As an aside, we wouldn’t be surprised if Trump does some sort of tax deal around Commercial Real Estate, it continues to be a huge problem in the US and whilst he no longer runs the Trump Corporation it is a real estate company.
Unlike Biden, Trump did do some trade deals in his first term. Whilst Trump has indicated he would like to do a UK trade deal, and many are keen in the Republican party to ‘extract the UK from the EU’s regulatory orbit’ we are sceptical it will happen.
Firstly, as one of their biggest markets the EU is likely to make it difficult for the UK to agree terms with a major international competitor. A less Europhile and robust UK administration would take advantage to the EU’s economic weakness and the huge trade surplus with the UK to extract better terms, but we don’t see that happening.
Secondly, we suspect the Labour administration is ideologically opposed to a US deal due the party’s obvious dislike of Trump.
Finally, there are some key issues such as agricultural product standards though we think it could be solved with labelling. Though the US, like the UK, has also become a net food importer.
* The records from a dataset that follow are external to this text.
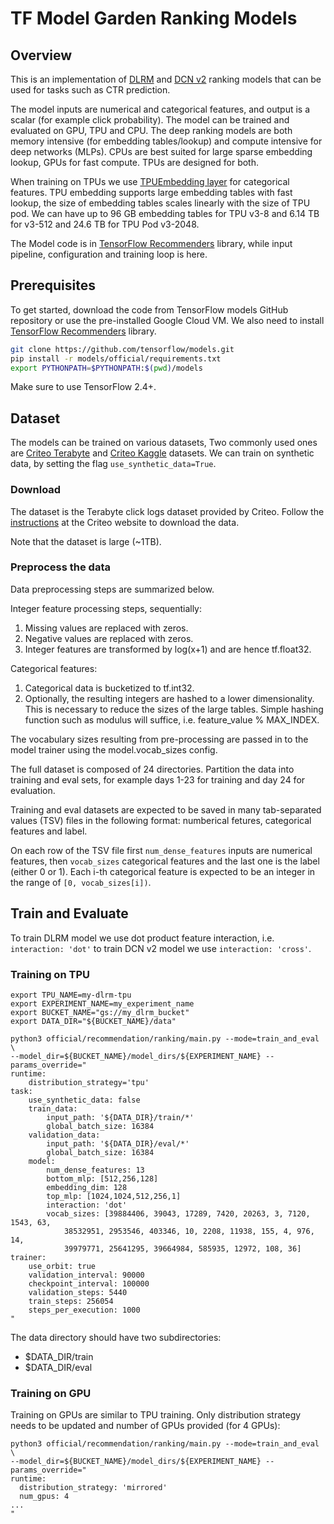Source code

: # TF Model Garden Ranking Models

## Overview
This is an implementation of [DLRM](https://arxiv.org/abs/1906.00091) and
[DCN v2](https://arxiv.org/abs/2008.13535) ranking models that can be used for
tasks such as CTR prediction.

The model inputs are numerical and categorical features, and output is a scalar
(for example click probability).
The model can be trained and evaluated on GPU, TPU and CPU. The deep ranking
models are both memory intensive (for embedding tables/lookup) and compute
intensive for deep networks (MLPs). CPUs are best suited for large sparse
embedding lookup, GPUs for fast compute. TPUs are designed for both.

When training on TPUs we use
[TPUEmbedding layer](https://github.com/tensorflow/recommenders/blob/main/tensorflow_recommenders/layers/embedding/tpu_embedding_layer.py)
for categorical features. TPU embedding supports large embedding tables with
fast lookup, the size of embedding tables scales linearly with the size of TPU
pod. We can have up to 96 GB embedding tables for TPU v3-8 and 6.14 TB for
v3-512 and 24.6 TB for TPU Pod v3-2048.

The Model code is in
[TensorFlow Recommenders](https://github.com/tensorflow/recommenders/tree/main/tensorflow_recommenders/experimental/models)
library, while input pipeline, configuration and training loop is here.

## Prerequisites
To get started, download the code from TensorFlow models GitHub repository or
use the pre-installed Google Cloud VM. We also need to install [TensorFlow
Recommenders](https://www.tensorflow.org/recommenders) library.

```bash
git clone https://github.com/tensorflow/models.git
pip install -r models/official/requirements.txt
export PYTHONPATH=$PYTHONPATH:$(pwd)/models
```

Make sure to use TensorFlow 2.4+.

## Dataset

The models can be trained on various datasets, Two commonly used ones are
[Criteo Terabyte](https://labs.criteo.com/2013/12/download-terabyte-click-logs/)
and [Criteo Kaggle](https://labs.criteo.com/2014/02/kaggle-display-advertising-challenge-dataset/)
datasets.
We can train on synthetic data, by setting the flag `use_synthetic_data=True`.

### Download

The dataset is the Terabyte click logs dataset provided by Criteo. Follow the
[instructions](https://labs.criteo.com/2013/12/download-terabyte-click-logs/) at
the Criteo website to download the data.

Note that the dataset is large (~1TB).

### Preprocess the data

Data preprocessing steps are summarized below.

Integer feature processing steps, sequentially:

1.  Missing values are replaced with zeros.
2.  Negative values are replaced with zeros.
3.  Integer features are transformed by log(x+1) and are hence tf.float32.

Categorical features:

1.  Categorical data is bucketized to tf.int32.
2.  Optionally, the resulting integers are hashed to a lower dimensionality.
    This is necessary to reduce the sizes of the large tables. Simple hashing
    function such as modulus will suffice, i.e. feature_value % MAX_INDEX.

The vocabulary sizes resulting from pre-processing are passed in to the model
trainer using the model.vocab_sizes config.

The full dataset is composed of 24 directories. Partition the data into training
and eval sets, for example days 1-23 for training and day 24 for evaluation.

Training and eval datasets are expected to be saved in many tab-separated values
(TSV) files in the following format: numberical fetures, categorical features
and label.

On each row of the TSV file first `num_dense_features` inputs are numerical
features, then `vocab_sizes` categorical features and the last one is the label
(either 0 or 1). Each i-th categorical feature is expected to be an integer in
the range of `[0, vocab_sizes[i])`.

## Train and Evaluate

To train DLRM model we use dot product feature interaction, i.e.
`interaction: 'dot'` to train DCN v2 model we use `interaction: 'cross'`.


### Training on TPU

```shell
export TPU_NAME=my-dlrm-tpu
export EXPERIMENT_NAME=my_experiment_name
export BUCKET_NAME="gs://my_dlrm_bucket"
export DATA_DIR="${BUCKET_NAME}/data"

python3 official/recommendation/ranking/main.py --mode=train_and_eval \
--model_dir=${BUCKET_NAME}/model_dirs/${EXPERIMENT_NAME} --params_override="
runtime:
    distribution_strategy='tpu'
task:
    use_synthetic_data: false
    train_data:
        input_path: '${DATA_DIR}/train/*'
        global_batch_size: 16384
    validation_data:
        input_path: '${DATA_DIR}/eval/*'
        global_batch_size: 16384
    model:
        num_dense_features: 13
        bottom_mlp: [512,256,128]
        embedding_dim: 128
        top_mlp: [1024,1024,512,256,1]
        interaction: 'dot'
        vocab_sizes: [39884406, 39043, 17289, 7420, 20263, 3, 7120, 1543, 63,
            38532951, 2953546, 403346, 10, 2208, 11938, 155, 4, 976, 14,
            39979771, 25641295, 39664984, 585935, 12972, 108, 36]
trainer:
    use_orbit: true
    validation_interval: 90000
    checkpoint_interval: 100000
    validation_steps: 5440
    train_steps: 256054
    steps_per_execution: 1000
"
```

The data directory should have two subdirectories:

*   $DATA_DIR/train
*   $DATA_DIR/eval

### Training on GPU

Training on GPUs are similar to TPU training. Only distribution strategy needs
to be updated and number of GPUs provided (for 4 GPUs):

```shell
python3 official/recommendation/ranking/main.py --mode=train_and_eval \
--model_dir=${BUCKET_NAME}/model_dirs/${EXPERIMENT_NAME} --params_override="
runtime:
  distribution_strategy: 'mirrored'
  num_gpus: 4
...
"
```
We suspect that Trump will support Israel in pursuing regime change in Iran. Israel has a brief window to do this before Iran develops atomic weapons and a new regime in Tehran would be widely supported by most Middle Eastern states. This could be very disruptive for energy prices.
We suspect Putin is going to be negatively surprised by Trump’s demands over Ukraine. The Russian economy is beginning to seriously struggle as the war effort dominates the rest of the economy.
We have no opinion on China and Taiwan.
We are acutely aware that – unlike last year – our views are relatively consensus.
The US equity market has priced a continuation of the good times despite the extreme valuations. We are much more cautious around a lot of the large US tech names.
We are probably more nervous around the bond market than most, something that has served us well as longer dated gilts posted yet another negative year for most investors. Our performance has benefited from being relatively short term. But we suspect rising longer-term interest rates will ultimately end this long bull market.
For the Average Investor UK Government Debt Lost Money Again, Apparently, They Are ‘Risk Free’ According to the Government
Source: FactSet, Henderson Rowe Research.
It is important to remember that financial markets have seasons too and at some point, there will be winter; which is just part of the process.
Rest assured, whatever happens we will continue to remain vigilant and react to events.
Some of you have asked if we are supporting a charity this Christmas and we are!
It is James Place https://www.jamesplace.org.uk/ which supports young men with mental health issues. Something that seems to be tragically on the rise.
And with that, we thank you for placing your trust this year and wish you a Merry Christmas and a Happy New Year!